**Your assignment:** Leave the pictures aside. Retype exactly the lines from the top of the data below through the one holding "Huawei defends its".

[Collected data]
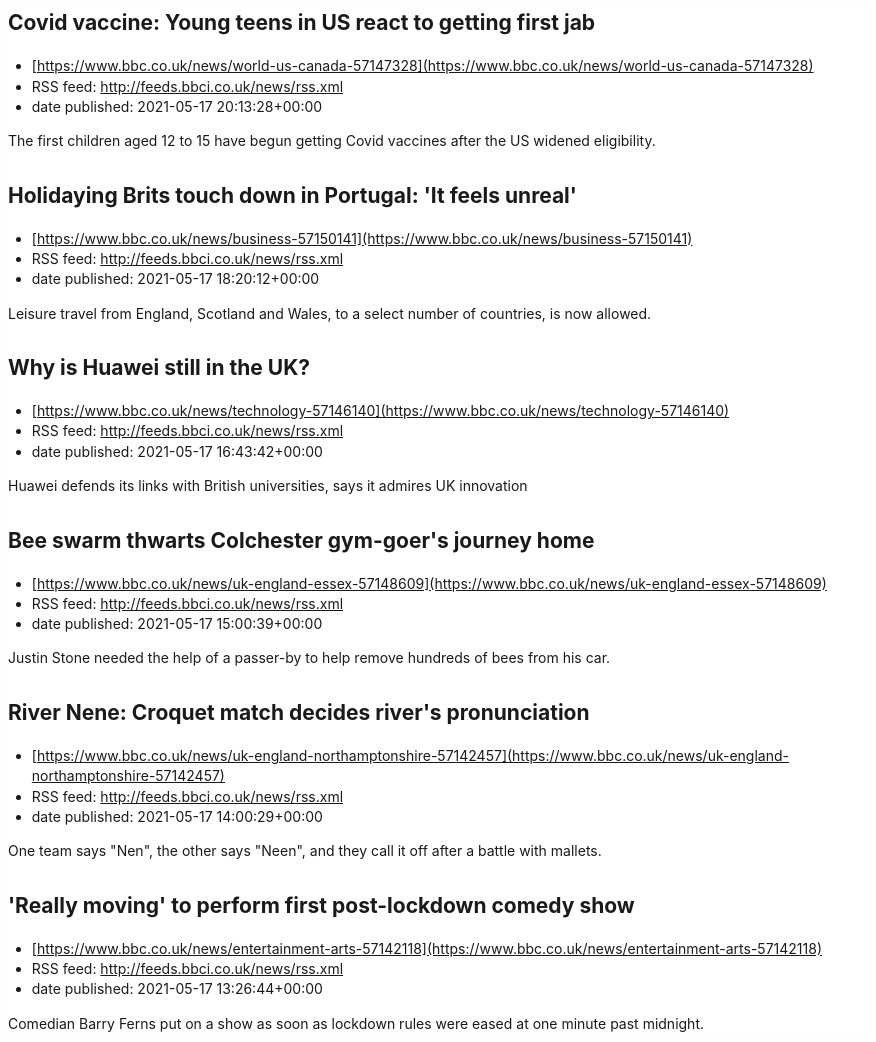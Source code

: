 ## Covid vaccine: Young teens in US react to getting first jab
 - [https://www.bbc.co.uk/news/world-us-canada-57147328](https://www.bbc.co.uk/news/world-us-canada-57147328)
 - RSS feed: http://feeds.bbci.co.uk/news/rss.xml
 - date published: 2021-05-17 20:13:28+00:00

The first children aged 12 to 15 have begun getting Covid vaccines after the US widened eligibility.

## Holidaying Brits touch down in Portugal: 'It feels unreal'
 - [https://www.bbc.co.uk/news/business-57150141](https://www.bbc.co.uk/news/business-57150141)
 - RSS feed: http://feeds.bbci.co.uk/news/rss.xml
 - date published: 2021-05-17 18:20:12+00:00

Leisure travel from England, Scotland and Wales, to a select number of countries, is now allowed.

## Why is Huawei still in the UK?
 - [https://www.bbc.co.uk/news/technology-57146140](https://www.bbc.co.uk/news/technology-57146140)
 - RSS feed: http://feeds.bbci.co.uk/news/rss.xml
 - date published: 2021-05-17 16:43:42+00:00

Huawei defends its links with British universities, says it admires UK innovation

## Bee swarm thwarts Colchester gym-goer's journey home
 - [https://www.bbc.co.uk/news/uk-england-essex-57148609](https://www.bbc.co.uk/news/uk-england-essex-57148609)
 - RSS feed: http://feeds.bbci.co.uk/news/rss.xml
 - date published: 2021-05-17 15:00:39+00:00

Justin Stone needed the help of a passer-by to help remove hundreds of bees from his car.

## River Nene: Croquet match decides river's pronunciation
 - [https://www.bbc.co.uk/news/uk-england-northamptonshire-57142457](https://www.bbc.co.uk/news/uk-england-northamptonshire-57142457)
 - RSS feed: http://feeds.bbci.co.uk/news/rss.xml
 - date published: 2021-05-17 14:00:29+00:00

One team says "Nen", the other says "Neen", and they call it off after a battle with mallets.

## 'Really moving' to perform first post-lockdown comedy show
 - [https://www.bbc.co.uk/news/entertainment-arts-57142118](https://www.bbc.co.uk/news/entertainment-arts-57142118)
 - RSS feed: http://feeds.bbci.co.uk/news/rss.xml
 - date published: 2021-05-17 13:26:44+00:00

Comedian Barry Ferns put on a show as soon as lockdown rules were eased at one minute past midnight.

**Response to the exercise:**
Source code

: ## Covid vaccine: Young teens in US react to getting first jab
 - [https://www.bbc.co.uk/news/world-us-canada-57147328](https://www.bbc.co.uk/news/world-us-canada-57147328)
 - RSS feed: http://feeds.bbci.co.uk/news/rss.xml
 - date published: 2021-05-17 20:13:28+00:00

The first children aged 12 to 15 have begun getting Covid vaccines after the US widened eligibility.

## Holidaying Brits touch down in Portugal: 'It feels unreal'
 - [https://www.bbc.co.uk/news/business-57150141](https://www.bbc.co.uk/news/business-57150141)
 - RSS feed: http://feeds.bbci.co.uk/news/rss.xml
 - date published: 2021-05-17 18:20:12+00:00

Leisure travel from England, Scotland and Wales, to a select number of countries, is now allowed.

## Why is Huawei still in the UK?
 - [https://www.bbc.co.uk/news/technology-57146140](https://www.bbc.co.uk/news/technology-57146140)
 - RSS feed: http://feeds.bbci.co.uk/news/rss.xml
 - date published: 2021-05-17 16:43:42+00:00

Huawei defends its links with British universities, says it admires UK innovation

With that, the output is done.